Dengan banyaknya artikel yang membawa kembali isu-isu lama dan menginvestigasi
skandalnya dengan Choi Soon Sil ini mendapatkan respon dari blue house. Blue House mengklaim bahwa
ada implikasi-implikasi Chosun-Ilbo dibayar
oleh saingan Park Geun Hye untuk menjatuhkan Park Geun Hye. Akan tetapi, Song
Hee Yung, jurnalis dan ketua editor Chosun-Ilbo,
tidak menghentikan investigasi dan mengabarkan berita-berita yang dia
dapatkan. Media-media lainnya juga menyelidiki Park Geun Hye dan mendapatkan
bahwa ada implikasi di mana Park Geun Hye terlibat skandal korupsi yang lebih
besar lagi. Akan tetapi, sebelum kebenaran terkuak Park Geun Hye sudah
diturunkan dari jabatannya.
Keterlibatan
jurnalis dalam skandal ini memang tidak sebesar skandal Wategate. Namun, jurnalis seperti Song Hee Yung memiliki peranan
penting dalam memberikan efek kepada masyarakat untuk tergerak dan pada
akhirnya melakukan demonstrasi terbesar yang mengakibatkan jatuhnya Park Geun
Hye dari posisinya. Banyak orang berpendapat bahwa Park Geun Hye memang salah
dan harus diadili namun tidak seharusnya dia diturunkan dari jabatannya.

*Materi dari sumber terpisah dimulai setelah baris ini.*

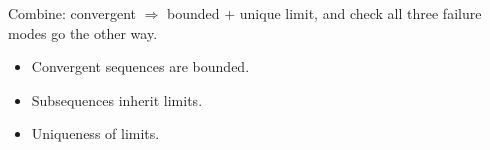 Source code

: \begin{remark*}
Combine: convergent $\Rightarrow$ bounded $+$ unique limit, and check all three failure modes go the other way.
\end{remark*}

\begin{remark*}[Dependencies]
\begin{itemize}
  \item Convergent sequences are bounded.
  \item Subsequences inherit limits.
  \item Uniqueness of limits.
\end{itemize}
\end{remark*}
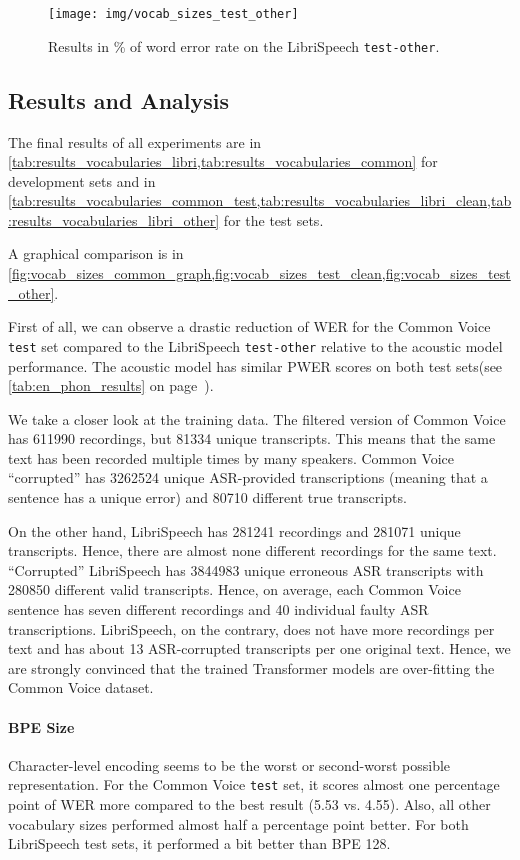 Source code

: \begin{figure}[p]
	\centering
	\texttt{[image: img/vocab\_sizes\_test\_other]}
	\caption{Results in \% of word error rate on the LibriSpeech \texttt{test-other}.}
	\label{fig:vocab_sizes_test_other}
\end{figure}



\subsection{Results and Analysis}

The final results of all experiments are in \cref{tab:results_vocabularies_libri,tab:results_vocabularies_common} for development sets and in \cref{tab:results_vocabularies_common_test,tab:results_vocabularies_libri_clean,tab:results_vocabularies_libri_other} for the test sets.

A graphical comparison is in \cref{fig:vocab_sizes_common_graph,fig:vocab_sizes_test_clean,fig:vocab_sizes_test_other}.

First of all, we can observe a drastic reduction of WER for the Common Voice \texttt{test} set compared to the LibriSpeech \texttt{test-other} relative to the acoustic model performance. The acoustic model has similar PWER scores on both test sets(see \cref{tab:en_phon_results} on page~\pageref{tab:en_phon_results}). 

We take a closer look at the training data. The filtered version of Common Voice has 611990 recordings, but 81334 unique transcripts. This means that the same text has been recorded multiple times by many speakers. Common Voice ``corrupted'' has 3262524 unique ASR-provided transcriptions (meaning that a sentence has a unique error) and 80710 different true transcripts.

On the other hand, LibriSpeech has 281241 recordings and 281071 unique transcripts. Hence, there are almost none different recordings for the same text. ``Corrupted'' LibriSpeech has 3844983 unique erroneous ASR transcripts with 280850 different valid transcripts. Hence, on average, each Common Voice sentence has seven different recordings and 40 individual faulty ASR transcriptions. LibriSpeech, on the contrary, does not have more recordings per text and has about 13 ASR-corrupted transcripts per one original text. Hence, we are strongly convinced that the trained Transformer models are over-fitting the Common Voice dataset.

\paragraph{BPE Size}
Character-level encoding seems to be the worst or second-worst possible representation. For the Common Voice \texttt{test} set, it scores almost one percentage point of WER more compared to the best result (5.53 vs. 4.55). Also, all other vocabulary sizes performed almost half a percentage point better. For both LibriSpeech test sets, it performed a bit better than BPE 128. 

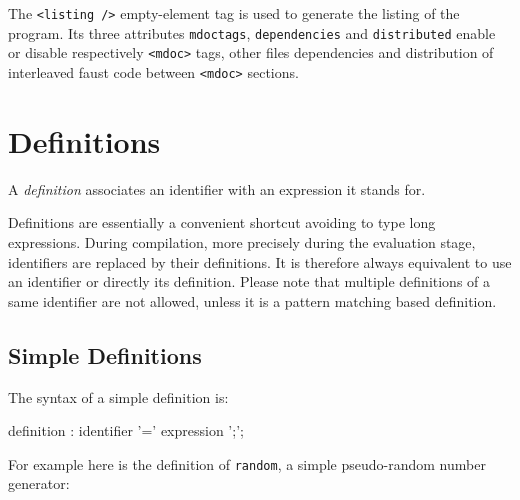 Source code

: 
The \lstinline'<listing />' empty-element tag is used to generate the listing of the \faust program. Its three attributes \lstinline'mdoctags', \lstinline'dependencies' and \lstinline'distributed' enable or disable respectively \lstinline'<mdoc>' tags, other files dependencies and distribution of interleaved faust code between \lstinline'<mdoc>' sections.

\section{Definitions}

A \textit{definition} associates an identifier with an expression it stands for. 

Definitions are essentially a convenient shortcut avoiding to type long expressions. During compilation, more precisely during the evaluation stage, identifiers are replaced by their definitions. It is therefore always equivalent to use an identifier or directly its definition. Please note that multiple definitions of a same identifier are not allowed, unless it is a pattern matching based definition.

\subsection{Simple Definitions}

The syntax of a simple definition is:

\begin{rail}
definition  : identifier '=' expression ';';
\end{rail} 

For example here is the definition of \lstinline'random', a simple pseudo-random number generator:

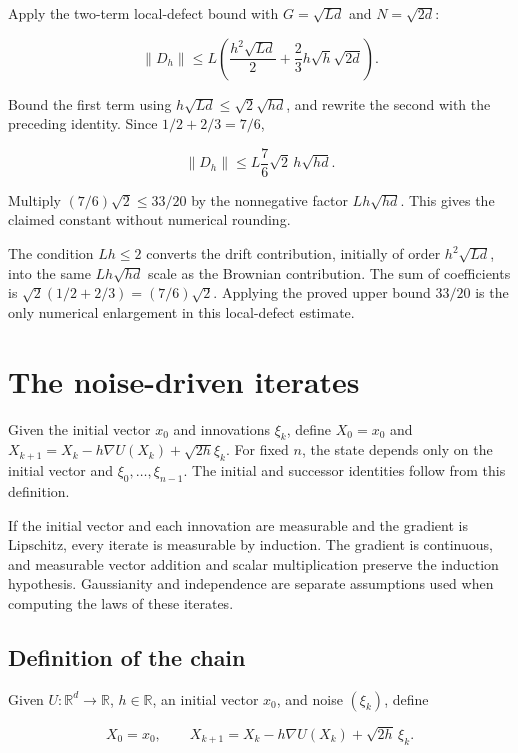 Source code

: \documentclass[11pt,a4paper]{article}
\begin{document}
Apply the two-term local-defect bound with \(G=\sqrt{Ld}\) and \(N=\sqrt{2d}\):

\[\|D_h\|\le L\left(\frac{h^2\sqrt{Ld}}2+\frac23h\sqrt h\sqrt{2d}\right).\]

Bound the first term using \(h\sqrt{Ld}\le\sqrt2\sqrt{hd}\), and rewrite the second with the preceding identity. Since \(1/2+2/3=7/6\),

\[\|D_h\|\le L\frac76\sqrt2\,h\sqrt{hd}.\]

Multiply \((7/6)\sqrt2\le33/20\) by the nonnegative factor \(Lh\sqrt{hd}\). This gives the claimed constant without numerical rounding.



The condition \(Lh\le2\) converts the drift contribution, initially of order \(h^2\sqrt{Ld}\), into the same \(Lh\sqrt{hd}\) scale as the Brownian contribution. The sum of coefficients is \(\sqrt2(1/2+2/3)=(7/6)\sqrt2\). Applying the proved upper bound \(33/20\) is the only numerical enlargement in this local-defect estimate.


\section{\texorpdfstring{The noise-driven iterates}{The noise-driven iterates}}


Given the initial vector \(x_0\) and innovations \(\xi_k\), define \(X_0=x_0\) and \(X_{k+1}=X_k-h\nabla U(X_k)+\sqrt{2h}\xi_k\). For fixed \(n\), the state depends only on the initial vector and \(\xi_0,\ldots,\xi_{n-1}\). The initial and successor identities follow from this definition.



If the initial vector and each innovation are measurable and the gradient is Lipschitz, every iterate is measurable by induction. The gradient is continuous, and measurable vector addition and scalar multiplication preserve the induction hypothesis. Gaussianity and independence are separate assumptions used when computing the laws of these iterates.


\subsection{\texorpdfstring{Definition of the chain}{Definition of the chain}}


Given \(U:\mathbb R^d\to\mathbb R\), \(h\in\mathbb R\), an initial vector \(x_0\), and noise \((\xi_k)\), define

\[X_0=x_0,\qquad X_{k+1}=X_k-h\nabla U(X_k)+\sqrt{2h}\,\xi_k.\]
\end{document}
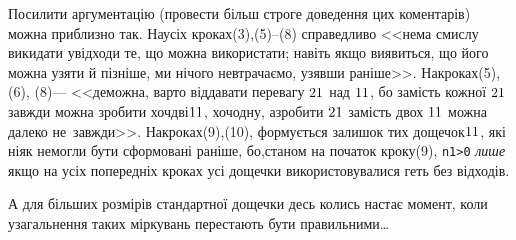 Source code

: Посилити аргументацію (провести більш строге доведення цих коментарів) можна приблизно так. На\nolinebreak[2] усіх кроках\nolinebreak[2] (3),\nolinebreak[1] \mbox{(5)--(8)} справедливо <<нема смислу викидати у\nolinebreak[3] відходи те, що можна використати; навіть якщо виявиться, що його можна узяти й пізніше, ми нічого не\nolinebreak[3] втрачаємо, узявши раніше>>. 
\label{text:proof-example-parket-1}
На\nolinebreak[3] кроках\nolinebreak[3] (5), \nolinebreak[1] (6), \nolinebreak[1] (8)\nolinebreak[3] --- <<де\nolinebreak[3] можна, варто віддавати перевагу $2{\*}1$ над $1{\*}1$, бо замість кожної $2{\*}1$ завжди можна зробити хоч\nolinebreak[1] дві\nolinebreak[3] $1{\*}1$, хоч\nolinebreak[1] одну, а\nolinebreak[3] зробити $2{\*}1$ замість двох $1{\*}1$ можна далеко не~завжди>>. На\nolinebreak[3] кроках\nolinebreak[2] (9),\nolinebreak[3] (10), формується залишок тих дощечок\nolinebreak[3] $1{\*}1$, які ніяк не\nolinebreak[3] могли бути сформовані раніше, бо,\nolinebreak[2] станом на початок кроку\nolinebreak[3] (9), \verb"n1>0" \emph{лише} якщо на усіх попередніх кроках усі дощечки використовувалися геть без відходів.

А для більших розмірів стандартної дощечки десь колись настає момент, коли узагальнення таких міркувань перестають бути правильними\dots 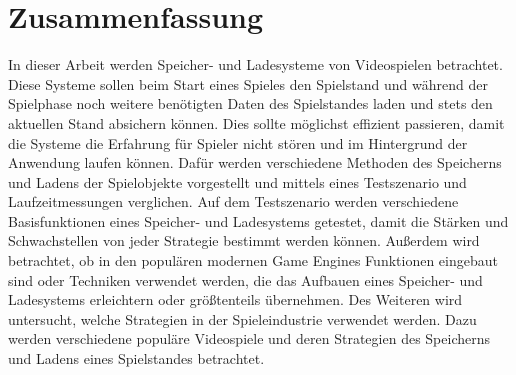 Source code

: \chapter*{Zusammenfassung}


In dieser Arbeit werden Speicher- und Ladesysteme von Videospielen betrachtet. Diese Systeme sollen beim Start eines Spieles den Spielstand und während der Spielphase noch weitere benötigten Daten des Spielstandes laden und stets den aktuellen Stand absichern können. Dies sollte möglichst effizient passieren, damit die Systeme die Erfahrung für Spieler nicht stören und im Hintergrund der Anwendung laufen können. Dafür werden verschiedene Methoden des Speicherns und Ladens der Spielobjekte vorgestellt und mittels eines Testszenario und Laufzeitmessungen verglichen. Auf dem Testszenario werden verschiedene Basisfunktionen eines Speicher- und Ladesystems getestet, damit die Stärken und Schwachstellen von jeder Strategie bestimmt werden können. Außerdem wird betrachtet, ob in den populären modernen Game Engines Funktionen eingebaut sind oder Techniken verwendet werden, die das Aufbauen eines Speicher- und Ladesystems erleichtern oder größtenteils übernehmen. Des Weiteren wird untersucht, welche Strategien in der Spieleindustrie verwendet werden. Dazu werden verschiedene populäre Videospiele und deren Strategien des Speicherns und Ladens eines Spielstandes betrachtet.
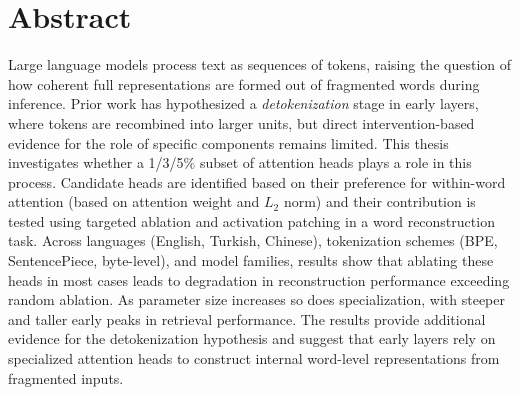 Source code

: \chapter*{Abstract}
\pagestyle{plain}

Large language models process text as sequences of tokens, raising the question of how coherent full representations are formed out of fragmented words during inference. Prior work has hypothesized a \textit{detokenization} stage in early layers, where tokens are recombined into larger units, but direct intervention-based evidence for the role of specific components remains limited. This thesis investigates whether a 1/3/5\% subset of attention heads plays a role in this process. Candidate heads are identified based on their preference for within-word attention (based on attention weight and $L_2$ norm) and their contribution is tested using targeted ablation and activation patching in a word reconstruction task. Across languages (English, Turkish, Chinese), tokenization schemes (BPE, SentencePiece, byte-level), and model families, results show that ablating these heads in most cases leads to degradation in reconstruction performance exceeding random ablation. As parameter size increases so does specialization, with steeper and taller early peaks in retrieval performance. The results provide additional evidence for the detokenization hypothesis and suggest that early layers rely on specialized attention heads to construct internal word-level representations from fragmented inputs.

Akan
tetapi, efek dari berita-berita yang mengangkat skandal ini secara
besar-besaran membawa kita kepada apa yang terjadiyaitu, penurunan Park Geun
Hye dari jabatannya.
Sumber:
https://www.theguardian.com/news/2016/nov/02/south-korea-explainer-park-guen-hye-six-key-points-scandal-choi-soon-sil.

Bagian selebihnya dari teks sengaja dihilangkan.